Era secretario de la Asociación Española de Estudios del Pacifico y ya tenía algo ganado allí. Me habían nombrado Associate Member del MARC (Micronesian Area Research Centre) de la Universidad de Guam y su directora, Marjorie Driver, vino con nosotros a la casa del gobernador. También como doctorando. Buscaba saber más sobre el obispo navarro Olano, un personaje de mi tesis doctoral, y gracias a Underwood localicé a su amigo más íntimo, que además tenía una biblioteca excelente. Quedé con su sobrina, pero me dijeron que estaba cansado y que tenía algo importante al día siguiente. En fin, parece que tenía cartas personales, pero estaba escamado con los periodistas que le habían entrevistado, según me contaron. Lo único que pude hacer fue regalarle un libro mío. Parece que tiene una biblioteca muy buena. También fracasé con el padre Bizcarra, un jesuita que estuvo en Japón durante la Segunda Guerra Mundial; conseguí su teléfono en las islas Palaos, pero por efecto de un tifón estaba todo arrasado y las líneas estaban cortadas.
En otra isla, el tifón había dejado a todo el mundo sin casa. Pasó a 400 kilómetros de Guam, pero cuando llegué estaban preparadas todas las casas, hospitales, etc., con las ventanas tapadas por unos maderos. Allí, todas las casas tienen que tener algo así como una visera de cemento como de 70 centímetros en el techo o justo encima de las ventanas. Si no, no las pueden asegurar: los cocos vuelan que da gusto en los tifones, y a veces el cocotero entero. Así son de rápidas también las tormentas. Estaba en el restaurante esperando a comer y me dije: voy a hacer una foto. Entonces se puso a llover y yo, que estaba tratando de graduar la luz y demás, tuve que volver corriendo para resguardarme en el hotel. En dos minutos ocurrió todo.
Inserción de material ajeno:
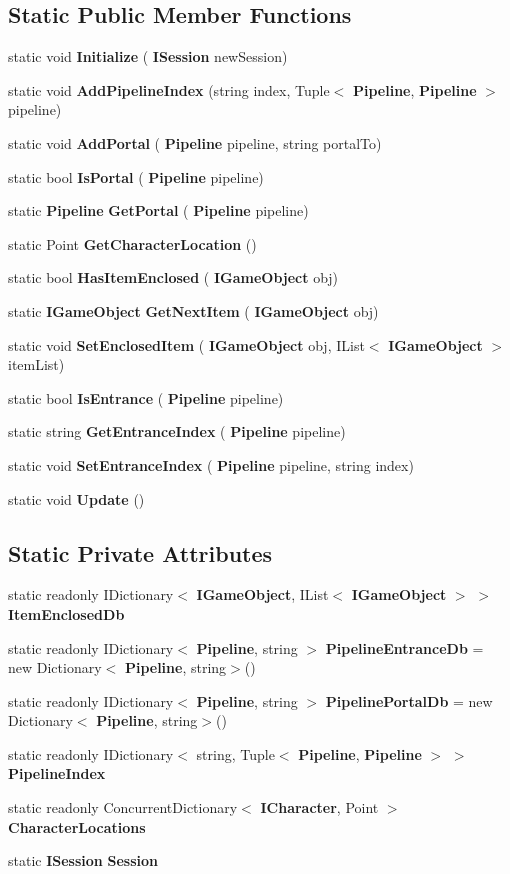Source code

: \subsection*{Static Public Member Functions}
\begin{DoxyCompactItemize}
\item 
static void \textbf{ Initialize} (\textbf{ I\+Session} new\+Session)
\item 
static void \textbf{ Add\+Pipeline\+Index} (string index, Tuple$<$ \textbf{ Pipeline}, \textbf{ Pipeline} $>$ pipeline)
\item 
static void \textbf{ Add\+Portal} (\textbf{ Pipeline} pipeline, string portal\+To)
\item 
static bool \textbf{ Is\+Portal} (\textbf{ Pipeline} pipeline)
\item 
static \textbf{ Pipeline} \textbf{ Get\+Portal} (\textbf{ Pipeline} pipeline)
\item 
static Point \textbf{ Get\+Character\+Location} ()
\item 
static bool \textbf{ Has\+Item\+Enclosed} (\textbf{ I\+Game\+Object} obj)
\item 
static \textbf{ I\+Game\+Object} \textbf{ Get\+Next\+Item} (\textbf{ I\+Game\+Object} obj)
\item 
static void \textbf{ Set\+Enclosed\+Item} (\textbf{ I\+Game\+Object} obj, I\+List$<$ \textbf{ I\+Game\+Object} $>$ item\+List)
\item 
static bool \textbf{ Is\+Entrance} (\textbf{ Pipeline} pipeline)
\item 
static string \textbf{ Get\+Entrance\+Index} (\textbf{ Pipeline} pipeline)
\item 
static void \textbf{ Set\+Entrance\+Index} (\textbf{ Pipeline} pipeline, string index)
\item 
static void \textbf{ Update} ()
\end{DoxyCompactItemize}
\subsection*{Static Private Attributes}
\begin{DoxyCompactItemize}
\item 
static readonly I\+Dictionary$<$ \textbf{ I\+Game\+Object}, I\+List$<$ \textbf{ I\+Game\+Object} $>$ $>$ \textbf{ Item\+Enclosed\+Db}
\item 
static readonly I\+Dictionary$<$ \textbf{ Pipeline}, string $>$ \textbf{ Pipeline\+Entrance\+Db} = new Dictionary$<$\textbf{ Pipeline}, string$>$()
\item 
static readonly I\+Dictionary$<$ \textbf{ Pipeline}, string $>$ \textbf{ Pipeline\+Portal\+Db} = new Dictionary$<$\textbf{ Pipeline}, string$>$()
\item 
static readonly I\+Dictionary$<$ string, Tuple$<$ \textbf{ Pipeline}, \textbf{ Pipeline} $>$ $>$ \textbf{ Pipeline\+Index}
\item 
static readonly Concurrent\+Dictionary$<$ \textbf{ I\+Character}, Point $>$ \textbf{ Character\+Locations}
\item 
static \textbf{ I\+Session} \textbf{ Session}
\end{DoxyCompactItemize}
Visité la isla gracias a Robert Rodgers, un profesor que estaba preparando un libro sobre Historia de Guam (Destiny’s Landfall, 1995) y lo hizo con polémica incluida. Pasamos por la bahía donde embarcaban los galeones de Manila, Umatac, entramos en los restos del palacio del gobernador español y también visitamos un campanario hispano patrio, Kampanaya. Por supuesto, me hice la foto en la única garita que queda, porque las otras desaparecieron por corrimientos de tierras. Rogers, que ya me había venido a visitar al Colegio de África, me llevó donde las batallas contra japoneses en 1944, me enseñó el sitio donde se encontraron nuevos cadáveres de tres soldados una década después. Hay también una cueva de un soldado japonés que se rindió finalmente en 1972 y yo le pedí que me mostrara por dónde está la fosa de Las Marianas, el área más profunda de la Tierra.
Como todo estudiante, compartí habitación con otros y montamos una pequeña fiesta, con lagartija incluida, y como me perdieron una camisa bonita y me indemnizaron, pude salir por la noche, aunque Porras me prestó dinero para ir a Ponapé: a la vuelta se lo devolvió mi familia.